**Assignment:** Pull every line containing the word "that" from the records.

**The records:**
%%
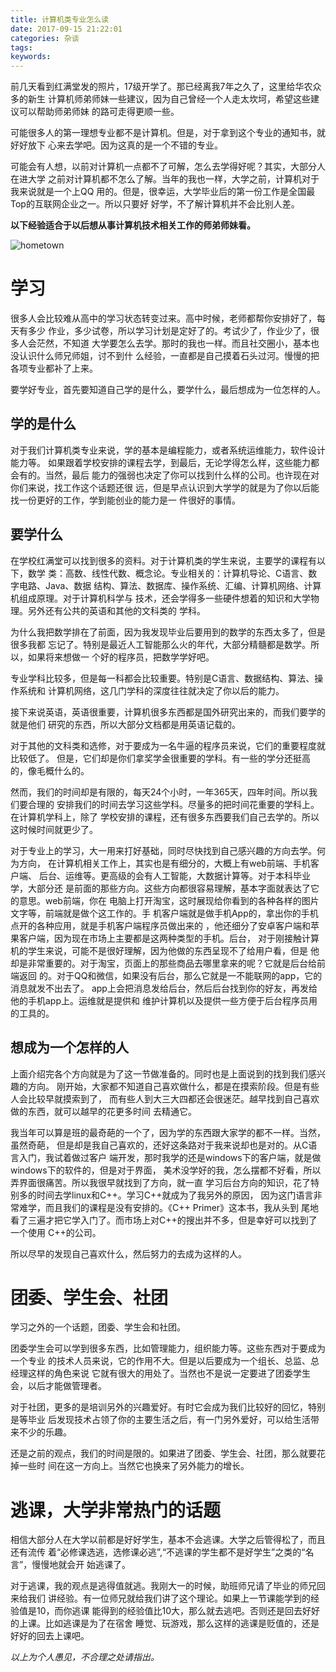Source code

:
 ```yaml
---
title: 计算机类专业怎么读
date: 2017-09-15 21:22:01
categories: 杂谈
tags:
keywords:
---
```



前几天看到红满堂发的照片，17级开学了。那已经离我7年之久了，这里给华农众多的新生
计算机师弟师妹一些建议，因为自己曾经一个人走太坎坷，希望这些建议可以帮助师弟师妹
的路可走得更顺一些。

<!-- more -->

可能很多人的第一理想专业都不是计算机。但是，对于拿到这个专业的通知书，就好好放下
心来去学吧。因为这真的是一个不错的专业。

可能会有人想，以前对计算机一点都不了可解，怎么去学得好呢？其实，大部分人在进大学
之前对计算机都不怎么了解。当年的我也一样，大学之前，计算机对于我来说就是一个上QQ
用的。但是，很幸运，大学毕业后的第一份工作是全国最Top的互联网企业之一。所以只要好
好学，不了解计算机并不会比别人差。

**以下经验适合于以后想从事计算机技术相关工作的师弟师妹看。**

![hometown](https://wx4.sinaimg.cn/mw690/69472223ly1fjkqmc0qe2j20mt084aao.jpg)

# 学习
很多人会比较难从高中的学习状态转变过来。高中时候，老师都帮你安排好了，每天有多少
作业，多少试卷，所以学习计划是定好了的。考试少了，作业少了，很多人会茫然，不知道
大学要怎么去学。那时的我也一样。而且社交圈小，基本也没认识什么师兄师姐，讨不到什
么经验，一直都是自己摸着石头过河。慢慢的把各项专业都补了上来。

要学好专业，首先要知道自己学的是什么，要学什么，最后想成为一位怎样的人。

## 学的是什么
对于我们计算机类专业来说，学的基本是编程能力，或者系统运维能力，软件设计能力等。
如果跟着学校安排的课程去学，到最后，无论学得怎么样，这些能力都会有的。当然，最后
能力的强弱也决定了你可以找到什么样的公司。也许现在对你们来说，找工作这个话题还很
远，但是早点认识到大学学的就是为了你以后能找一份更好的工作，学到能创业的能力是一
件很好的事情。

## 要学什么
在学校红满堂可以找到很多的资料。对于计算机类的学生来说，主要学的课程有以下，数学
类：高数、线性代数、概念论。专业相关的：计算机导论、C语言、数字电路、Java、数据
结构、算法、数据库、操作系统、汇编、计算机网络、计算机组成原理。对于计算机科学与
技术，还会学得多一些硬件想着的知识和大学物理。另外还有公共的英语和其他的文科类的
学科。

为什么我把数学排在了前面，因为我发现毕业后要用到的数学的东西太多了，但是很多我都
忘记了。特别是最近人工智能那么火的年代，大部分精髓都是数学。所以，如果将来想做一
个好的程序员，把数学学好吧。


专业学科比较多，但是每一科都会比较重要。特别是C语言、数据结构、算法、操作系统和
计算机网络，这几门学科的深度往往就决定了你以后的能力。

接下来说英语，英语很重要，计算机很多东西都是国外研究出来的，而我们要学的就是他们
研究的东西，所以大部分文档都是用英语记载的。

对于其他的文科类和选修，对于要成为一名牛逼的程序员来说，它们的重要程度就比较低了。
但是，它们却是你们拿奖学金很重要的学科。有一些的学分还挺高的，像毛概什么的。

然而，我们的时间却是有限的，每天24个小时，一年365天，四年时间。所以我们要合理的
安排我们的时间去学习这些学科。尽量多的把时间花重要的学科上。在计算机学科上，除了
学校安排的课程，还有很多东西要我们自己去学的。所以这时候时间就更少了。

对于专业上的学习，大一用来打好基础，同时尽快找到自己感兴趣的方向去学。何为方向，
在计算机相关工作上，其实也是有细分的，大概上有web前端、手机客户端、
后台、运维等。更高级的会有人工智能，大数据计算等。对于本科毕业学，大部分还
是前面的那些方向。这些方向都很容易理解，基本字面就表达了它的意思。web前端，你在
电脑上打开淘宝，这时展现给你看到的各种各样的图片文字等，前端就是做个这工作的。手
机客户端就是做手机App的，拿出你的手机点开的各种应用，就是手机客户端程序员做出来的
，他还细分了安卓客户端和苹果客户端，因为现在市场上主要都是这两种类型的手机。后台，
对于刚接触计算机的学生来说，可能不是很好理解，因为他做的东西呈现不了给用户看，但是
他却是非常重要的。对于淘宝，页面上的那些商品去哪里拿来的呢？它就是后台给前端返回
的。对于QQ和微信，如果没有后台，那么它就是一不能联网的app，它的消息就发不出去了。
app上会把消息发给后台，然后后台找到你的好友，再发给他的手机app上。运维就是提供和
维护计算机以及提供一些方便于后台程序员用的工具的。

## 想成为一个怎样的人
上面介绍完各个方向就是为了这一节做准备的。同时也是上面说到的找到我们感兴趣的方向。
刚开始，大家都不知道自己喜欢做什么，都是在摸索阶段。但是有些人会比较早就摸索到了，
而有些人到大三大四都还会很迷茫。越早找到自己喜欢做的东西，就可以越早的花更多时间
去精通它。

我当年可以算是班的最奇葩的一个了，因为学的东西跟大家学的都不一样。当然，虽然奇葩，
但是却是我自己喜欢的，还好这条路对于我来说却也是对的。从C语言入门，我试着做过客户
端开发，那时我学的还是windows下的客户端，就是做windows下的软件的，但是对于界面，
美术没学好的我，怎么摆都不好看，所以弄界面很痛苦。所以我很早就找到了方向，就一直
学习后台方向的知识，花了特别多的时间去学linux和C++。学习C++就成为了我另外的原因，
因为这门语言非常难学，而且我们的课程是没有安排的。《C++ Primer》这本书，我从头到
尾地看了三遍才把它学入门了。而市场上对C++的搜出并不多，但是幸好可以找到了一个使用
C++的公司。

所以尽早的发现自己喜欢什么，然后努力的去成为这样的人。


# 团委、学生会、社团
学习之外的一个话题，团委、学生会和社团。

团委学生会可以学到很多东西，比如管理能力，组织能力等。这些东西对于要成为一个专业
的技术人员来说，它的作用不大。但是以后要成为一个组长、总监、总经理这样的角色来说
它就有很大的用处了。当然也不是说一定要进了团委学生会，以后才能做管理者。

对于社团，更多的是培训另外的兴趣爱好。有时它会成为我们比较好的回忆，特别是等毕业
后发现技术占领了你的主要生活之后，有一门另外爱好，可以给生活带来不少的乐趣。

还是之前的观点，我们的时间是限的。如果进了团委、学生会、社团，那么就要花掉一些时
间在这一方向上。当然它也换来了另外能力的增长。

# 逃课，大学非常热门的话题
相信大部分人在大学以前都是好好学生，基本不会逃课。大学之后管得松了，而且还有流传
着“必修课选逃，选修课必逃”,“不逃课的学生都不是好学生”之类的“名言”，慢慢地就会开
始逃课了。

对于逃课，我的观点是逃得值就逃。我刚大一的时候，助班师兄请了毕业的师兄回来给我们
讲经验。有一位师兄就给我们讲了这个理论。如果上一节课能学到的经验值是10，而你逃课
能得到的经验值比10大，那么就去逃吧。否则还是回去好好的上课。比如逃课是为了在宿舍
睡觉、玩游戏，那么这样的逃课是贬值的，还是好好的回去上课吧。


*以上为个人愚见，不合理之处请指出。*
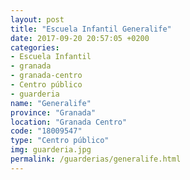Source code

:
 ```yaml
---
layout: post
title: "Escuela Infantil Generalife"
date: 2017-09-20 20:57:05 +0200
categories:
- Escuela Infantil
- granada
- granada-centro
- Centro público
- guarderia
name: "Generalife"
province: "Granada"
location: "Granada Centro"
code: "18009547"
type: "Centro público"
img: guarderia.jpg
permalink: /guarderias/generalife.html
---
```

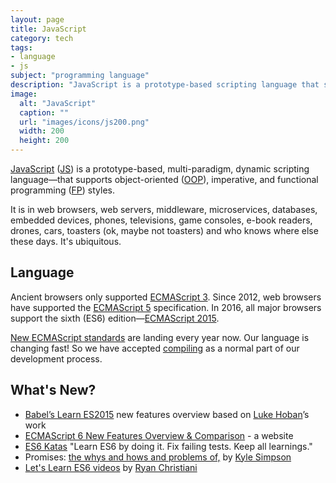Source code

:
 ```yaml
---
layout: page
title: JavaScript
category: tech
tags:
- language
- js
subject: "programming language"
description: "JavaScript is a prototype-based scripting language that supports object-oriented, imperative, and functional programming styles."
image:
  alt: "JavaScript"
  caption: ""
  url: "images/icons/js200.png"
  width: 200
  height: 200
---
```


[JavaScript](https://developer.mozilla.org/en-US/docs/Web/JavaScript)
([JS](https://en.wikipedia.org/wiki/JavaScript))
is a prototype-based, multi-paradigm, dynamic scripting language—that
supports object-oriented
([OOP](http://searchsoa.techtarget.com/definition/object-oriented-programming)),
imperative, and functional programming
([FP](https://wiki.haskell.org/Functional_programming))
styles.

It is in web browsers, web servers, middleware, microservices, databases,
embedded devices, phones, televisions, game consoles, e-book readers,
drones, cars, toasters (ok, maybe not toasters) and who knows where else these days.
It's ubiquitous.

Language
--------

Ancient browsers only supported
[ECMAScript 3](http://www-archive.mozilla.org/js/language/E262-3.pdf).
Since 2012, web browsers have supported the
[ECMAScript 5](http://www.ecma-international.org/ecma-262/5.1/)
specification.
In 2016, all major browsers support the sixth (ES6)
edition—[ECMAScript 2015](http://www.ecma-international.org/ecma-262/6.0/).

[New ECMAScript standards](https://github.com/tc39/ecma262/)
are landing every year now.
Our language is changing fast! So we have accepted
[compiling]({{site.baseurl}}tech/compilers.html)
as a normal part of our development process.

What's New?
-----
* [Babel’s Learn ES2015](https://babeljs.io/docs/learn-es2015/) new features overview based on [Luke Hoban](https://mobile.twitter.com/lukehoban)’s work
* [ECMAScript 6 New Features Overview & Comparison](http://es6-features.org/) - a website
* [ES6 Katas](http://es6katas.org/) "Learn ES6 by doing it. Fix failing tests. Keep all learnings."
* Promises: [the whys and hows and problems of,](https://blog.getify.com/promises-part-1/) by [Kyle Simpson](https://mobile.twitter.com/getify)
* [Let's Learn ES6  videos](https://www.youtube.com/playlist?list=PL57atfCFqj2h5fpdZD-doGEIs0NZxeJTX) by [Ryan Christiani](http://ryanchristiani.com/)
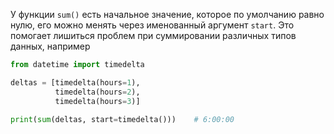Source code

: У функции `sum()` есть начальное значение, которое по умолчанию равно нулю, его можно менять через именованный аргумент `start`. Это помогает лишиться проблем при суммировании различных типов данных, например
```python
from datetime import timedelta

deltas = [timedelta(hours=1),
          timedelta(hours=2),
          timedelta(hours=3)]

print(sum(deltas, start=timedelta()))    # 6:00:00
```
%%
**Completed task:**
description: "JavaScript is a prototype-based scripting language that supports object-oriented, imperative, and functional programming styles."
is a prototype-based, multi-paradigm, dynamic scripting language—that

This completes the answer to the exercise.